Commondity machines are likely to fail and hence the system should provide fault tolerance such as

restart computations on the same or other machines
re-send data to restarted computations

Further, users with little experience for distributed systems and concurrency programing could easily use the system.

MapReduce is such a system. It abstracts processing logic into two simple functions, map and reduce. Users only need to specify the functions locally and the system will automatically parallelize them across machines. It handles all the resource management, computation scheduling, data transfer and fault tolerance for users.

In summary, MapReduce is a system to utilize distributed system to process large data sets.

Streaming

What is Streaming ?

In The world beyond batch: Streaming 101, Tyler Akidau defined streaming as

a type of data processing engine that is designed with infinite data sets in mind.

In contrast, batch systems like MapReduce are designed to process finite data sets usually partitioned in batches and pre-loaded into the system.

He further clarifies that such terms as "Unbounded data", "Unbounded data processing" and "Low-latency, approximate, and/or speculative results" should not be taken as streaming although they are typical characteristics.

repeated runs of batch engines have been used to process unbounded data since batch systems were first conceived (and conversely, well-designed streaming systems are more than capable of handling “batch” workloads over bounded data).

Spark is a batch stream while Spark Streaming is a streaming system built on Spark.
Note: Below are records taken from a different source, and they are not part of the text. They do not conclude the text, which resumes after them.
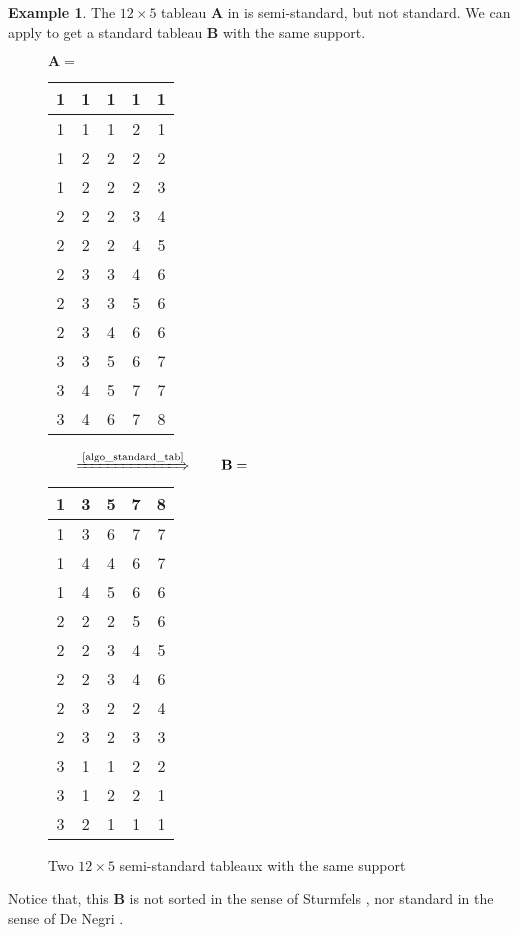 \documentclass[11pt,a4paper,reqno,dvipsnames]{amsart}
\theoremstyle{plain}
\theoremstyle{definition}
\newtheorem{Assumptions and Discussion}[Theorem]{Assumptions and Discussion}
\newtheorem{Example}[Theorem]{Example}
\theoremstyle{remark}
\newcommand\bfA{\mathbf{A}}
\newcommand\bfB{\mathbf{B}}
\begin{document}
\begin{Example}
    The $12 \times 5$ tableau $\bfA$ in  is semi-standard, but not standard. We can apply  to get a standard tableau $\bfB$ with the same support.
    \begin{figure}[h]
        $\bfA=$
        \begin{tabular}{|c|c|c|c|c|}
            \hline
            1&1&1&1&1\\ \hline
            1&1&1&2&1\\ \hline
            1&2&2&2&2\\ \hline
            1&2&2&2&3\\ \hline
            2&2&2&3&4\\ \hline
            2&2&2&4&5\\ \hline
            2&3&3&4&6\\ \hline
            2&3&3&5&6\\ \hline
            2&3&4&6&6\\ \hline
            3&3&5&6&7\\ \hline
            3&4&5&7&7\\ \hline
            3&4&6&7&8\\ \hline
        \end{tabular}$ \qquad \xLongrightarrow{\text{\Cref{algo_standard_tab}}} \qquad \bfB=$
        \begin{tabular}{|c|c|c|c|c|}
            \hline
            1 & 3 & 5 & 7 & 8\\
            \hline
            1 & 3 & 6 & 7 & 7\\
            \hline
            1 & 4 & 4 & 6 & 7\\
            \hline
            1 & 4 & 5 & 6 & 6\\
            \hline
            2 & 2 & 2 & 5 & 6\\
            \hline
            2 & 2 & 3 & 4 & 5\\
            \hline
            2 & 2 & 3 & 4 & 6\\
            \hline
            2 & 3 & 2 & 2 & 4\\
            \hline
            2 & 3 & 2 & 3 & 3\\
            \hline
            3 & 1 & 1 & 2 & 2 \\
            \hline
            3 & 1 & 2 & 2 & 1 \\
            \hline
            3 & 2 & 1 & 1 & 1\\
            \hline
        \end{tabular}
        \caption{Two $12 \times 5$ semi-standard tableaux with the same support}
        \label{tab:standard}     
    \end{figure}
    Notice that, this $\bfB$ is not sorted in the sense of Sturmfels \cite{Sturmfels}, nor standard in the sense of De Negri \cite{DeNegri}.
\end{Example}
\end{document}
Flink supports batch mode with an underlying streaming system.

That said, a batch system has an upper bound on latency it can achieve while a well designed streaming system provides accurate results. Hence, streaming is a superset of batch.

Storm

As a streaming system, Storm is designed to process infinite data sets (messages). It processes each message as soon as its arrival, emits result per message, and goes to next message and loops forever. Storm inherits the MapReduce model that users write local functions and the system handles the parallelization, resource management, fault tolerance, etc. It extends the computation logic from map and reduce to a directed graph called Topology. Storm provides low latency, high throughput and at-least-once message guarantee. These topics will be covered in the following posts.

I'd like to conclude this overview with a quick start guide to try out Storm.

Quick Start

You should have Java, Zookeeper and Storm installed locally.

# 1. launch zookeeper 
bin/zkServer.sh start            

# 2. start nimbus 
bin/storm nimbus

# 3. start supervisor 
bin/storm supervisor

# 4. submit topology
bin/storm jar examples/storm-starter/storm-starter-topologies-${version}.jar storm.starter.ExclamationTopology exclamation
   
# 5. start web ui 
bin/storm ui

Open localhost:8080 on your browser and the topology should already be running.